The book is divided into three parts.

=== Sailing to the Future ===
The story begins with Elric lost somewhere in the Young Kingdoms and near the sea. A mysterious ship appears and he is welcomed aboard by its captain and introduced to three other powerful warriors. The captain informs the adventurers that they are traveling across time and between realities. They have been found because they alone have the power to stop alien sorcerers from destroying their worlds. They come to understand that they (Elric, Erekosë, Dorian Hawkmoon, and Corum Jhaelen Irsei) are Eternal Champions and are actually four different iterations of the same being. The Champions are instructed that they must slay the evil beings and destroy their building by fire. Upon finding the dwelling place of the creatures, they face many dangers within. The Champion finds a sentient pool in a well that seems to be trying to communicate to its partner. The four Champions assimilate into one eight-armed being, and destroy the creature in the pool, only to discover that the 'building' they have invaded is the body of the other creature. They destroy it and go their separate ways, with the memory of what happened fading like a dream.

=== Sailing to the Present ===
Elric finds himself on another shore without the memory of his last adventure. He meets a sailor called Count Smiorgan Baldhead who accompanies Elric as they are followed by a mysterious, riderless horse. Elric and Smiorgan find that they are in another world, one inhabited by a Melnibonéan nobleman named Saxif D’an. Saxif recognizes Elric but does not honor his sovereignty in this realm. Saxif is the subject of an old Melnibonean tale. In the legend, Saxif loved a half-human woman but she loved another; Prince Carolak. In the legend, Saxif kills the woman rather than see her with another, only to learn with her dying breath that she still loved him. Saxif is now obsessed with a woman, Vassliss, who resembles his dead love and Prince Carolak reveals himself on a horse and defeats Saxif.

=== Sailing to the Past ===

Elric and Smiorgan, after passing through the Crimson Gate, are saved from drowning by Duke Avan and his men. Duke Avan is travelling to find R’lin K’Ren A’a, the ancestral city of the Melnibonéans, where he seeks two rare gems purported to be the eyes of a large jade statue of Arioch. Elric and Smiorgan decide to join him on the voyage.

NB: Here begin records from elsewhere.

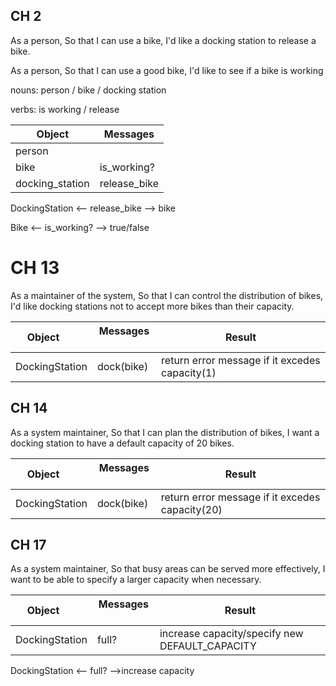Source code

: ## CH 2

As a person,
So that I can use a bike,
I'd like a docking station to release a bike.

As a person,
So that I can use a good bike,
I'd like to see if a bike is working




nouns: person / bike / docking station

verbs: is working / release

| Object        | Messages    |
|---------------| ------------|
|person         |             |
|bike           |is_working?  |
|docking_station|release_bike |


DockingStation <-- release_bike --> bike

Bike <-- is_working? --> true/false


# CH 13

As a maintainer of the system,
So that I can control the distribution of bikes,
I'd like docking stations not to accept more bikes than their capacity.


| Object        | Messages    |Result     |
|---------------| ------------|-----------|
|DockingStation |dock(bike)   |return error message if it excedes capacity(1)


## CH 14

As a system maintainer,
So that I can plan the distribution of bikes,
I want a docking station to have a default capacity of 20 bikes.

| Object        | Messages    |Result     |
|---------------| ------------|-----------|
|DockingStation |dock(bike)   |return error message if it excedes capacity(20)


## CH 17

As a system maintainer,
So that busy areas can be served more effectively,
I want to be able to specify a larger capacity when necessary.

| Object        | Messages    |Result     |
|---------------| ------------|-----------|
|DockingStation |full?        |increase capacity/specify new DEFAULT_CAPACITY

DockingStation <-- full? -->increase capacity
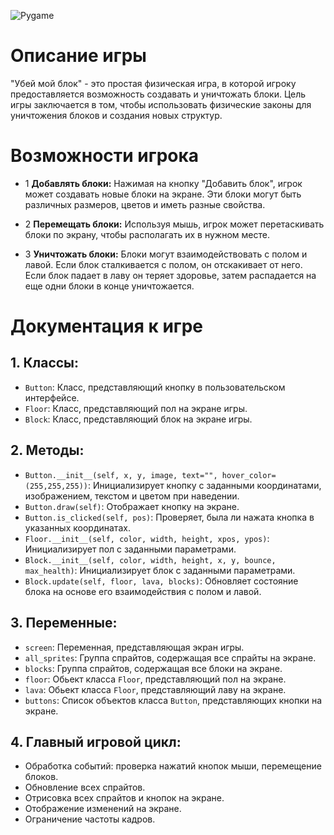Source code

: ![Pygame](https://www.leixue.com/uploads/2019/07/Pygame.png)
# Описание игры

"Убей мой блок" - это простая физическая игра, в которой игроку предоставляется возможность создавать и уничтожать блоки. Цель игры заключается в том, чтобы использовать физические законы для уничтожения блоков и создания новых структур.

# Возможности игрока

- 1 **Добавлять блоки:** Нажимая на кнопку "Добавить блок", игрок может создавать новые блоки на экране. Эти блоки могут быть различных размеров, цветов и иметь разные свойства.

- 2 **Перемещать блоки:** Используя мышь, игрок может перетаскивать блоки по экрану, чтобы располагать их в нужном месте.

- 3 **Уничтожать блоки:** Блоки могут взаимодействовать с полом и лавой. Если блок сталкивается с полом, он отскакивает от него. Если блок падает в лаву он теряет здоровье, затем распадается на еще одни блоки в конце уничтожается.

# **Документация к игре**

## 1. **Классы:**
   - `Button`: Класс, представляющий кнопку в пользовательском интерфейсе.
   - `Floor`: Класс, представляющий пол на экране игры.
   - `Block`: Класс, представляющий блок на экране игры.

## 2. **Методы:**
   - `Button.__init__(self, x, y, image, text="", hover_color=(255,255,255))`: Инициализирует кнопку с заданными координатами, изображением, текстом и цветом при наведении.
   - `Button.draw(self)`: Отображает кнопку на экране.
   - `Button.is_clicked(self, pos)`: Проверяет, была ли нажата кнопка в указанных координатах.
   - `Floor.__init__(self, color, width, height, xpos, ypos)`: Инициализирует пол с заданными параметрами.
   - `Block.__init__(self, color, width, height, x, y, bounce, max_health)`: Инициализирует блок с заданными параметрами.
   - `Block.update(self, floor, lava, blocks)`: Обновляет состояние блока на основе его взаимодействия с полом и лавой.

## 3. **Переменные:**
   - `screen`: Переменная, представляющая экран игры.
   - `all_sprites`: Группа спрайтов, содержащая все спрайты на экране.
   - `blocks`: Группа спрайтов, содержащая все блоки на экране.
   - `floor`: Обьект класса `Floor`, представляющий пол на экране.
   - `lava`: Обьект класса `Floor`, представляющий лаву на экране.
   - `buttons`: Список объектов класса `Button`, представляющих кнопки на экране.

## 4. **Главный игровой цикл:**
   - Обработка событий: проверка нажатий кнопок мыши, перемещение блоков.
   - Обновление всех спрайтов.
   - Отрисовка всех спрайтов и кнопок на экране.
   - Отображение изменений на экране.
   - Ограничение частоты кадров.
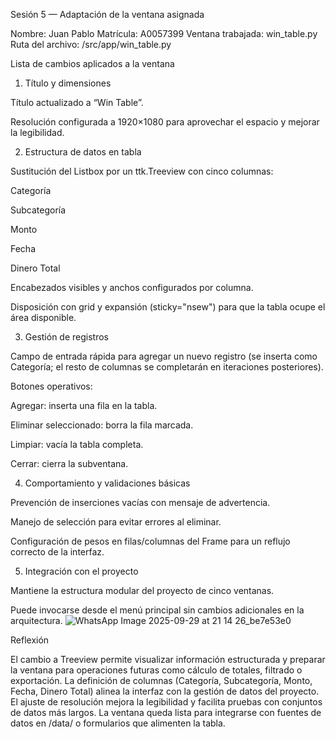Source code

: Sesión 5 — Adaptación de la ventana asignada

Nombre: Juan Pablo
Matrícula: A0057399
Ventana trabajada: win_table.py
Ruta del archivo: /src/app/win_table.py

Lista de cambios aplicados a la ventana
1) Título y dimensiones

Título actualizado a “Win Table”.

Resolución configurada a 1920×1080 para aprovechar el espacio y mejorar la legibilidad.

2) Estructura de datos en tabla

Sustitución del Listbox por un ttk.Treeview con cinco columnas:

Categoría

Subcategoría

Monto

Fecha

Dinero Total

Encabezados visibles y anchos configurados por columna.

Disposición con grid y expansión (sticky="nsew") para que la tabla ocupe el área disponible.

3) Gestión de registros

Campo de entrada rápida para agregar un nuevo registro (se inserta como Categoría; el resto de columnas se completarán en iteraciones posteriores).

Botones operativos:

Agregar: inserta una fila en la tabla.

Eliminar seleccionado: borra la fila marcada.

Limpiar: vacía la tabla completa.

Cerrar: cierra la subventana.

4) Comportamiento y validaciones básicas

Prevención de inserciones vacías con mensaje de advertencia.

Manejo de selección para evitar errores al eliminar.

Configuración de pesos en filas/columnas del Frame para un reflujo correcto de la interfaz.

5) Integración con el proyecto

Mantiene la estructura modular del proyecto de cinco ventanas.

Puede invocarse desde el menú principal sin cambios adicionales en la arquitectura.
![WhatsApp Image 2025-09-29 at 21 14 26_be7e53e0](https://github.com/user-attachments/assets/0ff817e6-542b-47f3-b3c5-ed9ca6a93522)


 Reflexión

El cambio a Treeview permite visualizar información estructurada y preparar la ventana para operaciones futuras como cálculo de totales, filtrado o exportación. La definición de columnas (Categoría, Subcategoría, Monto, Fecha, Dinero Total) alinea la interfaz con la gestión de datos del proyecto. El ajuste de resolución mejora la legibilidad y facilita pruebas con conjuntos de datos más largos. La ventana queda lista para integrarse con fuentes de datos en /data/ o formularios que alimenten la tabla.

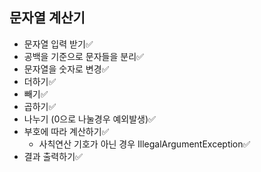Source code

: ## 문자열 계산기

- 문자열 입력 받기✅
- 공백을 기준으로 문자들을 분리✅
- 문자열을 숫자로 변경✅
- 더하기✅
- 빼기✅
- 곱하기✅
- 나누기 (0으로 나눌경우 예외발생)✅
- 부호에 따라 계산하기✅
  - 사칙연산 기호가 아닌 경우 IllegalArgumentException✅
- 결과 출력하기✅
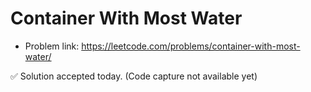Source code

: # Container With Most Water
- Problem link: https://leetcode.com/problems/container-with-most-water/

✅ Solution accepted today. (Code capture not available yet)
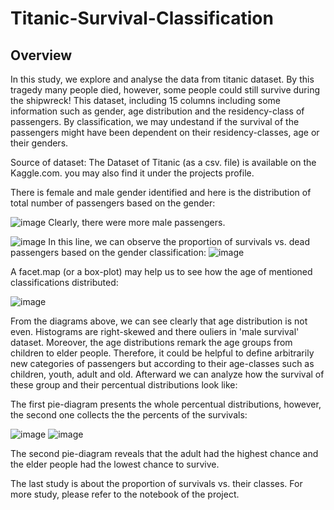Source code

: # Titanic-Survival-Classification

## Overview
In this study, we explore and analyse the data from titanic dataset. By this tragedy many people died, however, some people could still survive during the shipwreck! This dataset, including 15 columns including some information such as gender, age distribution and the residency-class of passengers. By classification, we may undestand if the survival of the passengers might have been dependent on their residency-classes, age or their genders.

Source of dataset: The Dataset of Titanic (as a csv. file) is available on the Kaggle.com. you may also find it under the projects profile.



There is female and male gender identified and here is the distribution of total number of passengers based on the gender:

![image](https://user-images.githubusercontent.com/64262003/115146297-2e56bc80-a056-11eb-82ba-fb6a8daee5b6.png)
Clearly, there were more male passengers.

![image](https://user-images.githubusercontent.com/64262003/115146332-5ba36a80-a056-11eb-8b51-875813677732.png)
In this line, we can observe the proportion of survivals vs. dead passengers based on the gender classification:
![image](https://user-images.githubusercontent.com/64262003/115146538-319e7800-a057-11eb-8031-6f1503956a43.png)

A facet.map (or a box-plot) may help us to see how the age of mentioned classifications distributed:

![image](https://user-images.githubusercontent.com/64262003/115147966-bbe9da80-a05d-11eb-8139-94c99167c4d8.png)


From the diagrams above, we can see clearly that age distribution is not even. Histograms are right-skewed and there ouliers in 'male survival' dataset. Moreover, the age distributions remark the age groups from children to elder people. Therefore, it could be helpful to define arbitrarily new categories of passengers but according to their age-classes such as children, youth, adult and old. Afterward we can analyze how the survival of these group and their percentual distributions look like:

The first pie-diagram presents the whole percentual distributions, however, the second one collects the the percents of the survivals:

![image](https://user-images.githubusercontent.com/64262003/115148160-a1fcc780-a05e-11eb-890c-ab1aa81c6509.png)
![image](https://user-images.githubusercontent.com/64262003/115148235-f738d900-a05e-11eb-9cdd-7c2c34221ea4.png)

The second pie-diagram reveals that the adult had the highest chance and the elder people had the lowest chance to survive.

The last study is about the proportion of survivals vs. their classes. For more study, please refer to the notebook of the project.
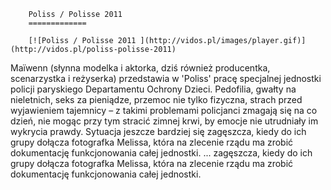 
        Poliss / Polisse 2011 
        =============
        
        [![Poliss / Polisse 2011 ](http://vidos.pl/images/player.gif)](http://vidos.pl/poliss-polisse-2011)
        
        
 Maïwenn (słynna modelka i aktorka, dziś również producentka, scenarzystka i reżyserka) przedstawia w 'Poliss' pracę specjalnej jednostki policji paryskiego Departamentu Ochrony Dzieci. Pedofilia, gwałty na nieletnich, seks za pieniądze, przemoc nie tylko fizyczna, strach przed wyjawieniem tajemnicy – z takimi problemami policjanci zmagają się na co dzień, nie mogąc przy tym stracić zimnej krwi, by emocje nie utrudniały im wykrycia prawdy. Sytuacja jeszcze bardziej się zagęszcza, kiedy do ich grupy dołącza fotografka Melissa, która na zlecenie rządu ma zrobić dokumentację funkcjonowania całej jednostki.  ... zagęszcza, kiedy do ich grupy dołącza fotografka Melissa, która na zlecenie rządu ma zrobić dokumentację funkcjonowania całej jednostki.
    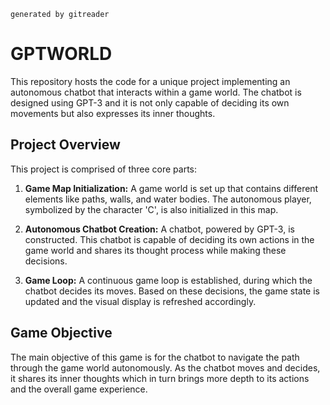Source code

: `generated by gitreader`
# GPTWORLD

This repository hosts the code for a unique project implementing an autonomous chatbot that interacts within a game world. The chatbot is designed using GPT-3 and it is not only capable of deciding its own movements but also expresses its inner thoughts.

## Project Overview

This project is comprised of three core parts:

1. **Game Map Initialization:** A game world is set up that contains different elements like paths, walls, and water bodies. The autonomous player, symbolized by the character 'C', is also initialized in this map.

2. **Autonomous Chatbot Creation:** A chatbot, powered by GPT-3, is constructed. This chatbot is capable of deciding its own actions in the game world and shares its thought process while making these decisions.

3. **Game Loop:** A continuous game loop is established, during which the chatbot decides its moves. Based on these decisions, the game state is updated and the visual display is refreshed accordingly.

## Game Objective

The main objective of this game is for the chatbot to navigate the path through the game world autonomously. As the chatbot moves and decides, it shares its inner thoughts which in turn brings more depth to its actions and the overall game experience.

Using a map that Duke Avan has procured, the group crosses the boiling sea and finds the island marked on the map where R’lin K’Ren A’a is located. They enter the mouth of a river to head inland on the island. Along the river they are attacked by reptilian savages with human features and stork-like legs who hurl sharp crystalline disks from clubs. Losing the battle and with defeat imminent, Elric summons aid from King Nnuuurrrr’c’c of the Insects. Nnuuurrrr’c’c hears his summons and sends a swarm of giant dragonflies who annihilate the reptilian savages.

Elric, Smiorgan, Duke Avan, and the surviving crewman eventually find the island within the island where R’lin K’Ren A’a lies according to the map. They disembark from the ship into the jungle and eventually find the city. At the city they also find the great jade statue of Arioch, but the eyes are missing. The group is suddenly attacked by the reptilian savages again and Elric summons aid from Arioch who refuses to help.

The group flees into an intact building in the ruins to escape their attackers. In the building they find a message that appears to have been recently scribed. They emerge from the other side of the building into the central square of the city where they see two glass dome structures. Then they run into the nearest structure to again escape the pursuing savages where the group then becomes separated from each other.

Lost in the maze of the crystal structure, Elric and the others are saved by a naked man named J’osui C’reln Reyr who is revealed to be a 10,000-year-old man known from legend as the Creature Doomed to Live. J’osui hides them from the savage reptiles, whom he calls the Olab, and reveals that the crystal structure they were in is one of the eyes of the jade statue of Arioch. Elric learns from J’osui why he is cursed to live and why Elric’s ancestors were forced to leave R’lin K’Ren A’a for Melniboné. He also learns how he can end the curse by summoning Arioch to possess the jade statue and cause it to leave the city.

They return to the jade statue and Elric begins the ritual to summon Arioch. During the ritual, Stormbringer compels Elric to slay Duke Avan and a remaining crewman so that Arioch will heed the summons. Arioch comes, possesses the statue, and it leaves the city with its eyes intact. Stormbringer then leaps from Elric’s hand and slays J’osui C’reln Reyr. Elric and Smiorgan depart the city and find another ship laden with treasure that J’osui had informed them of, then sail away from the island.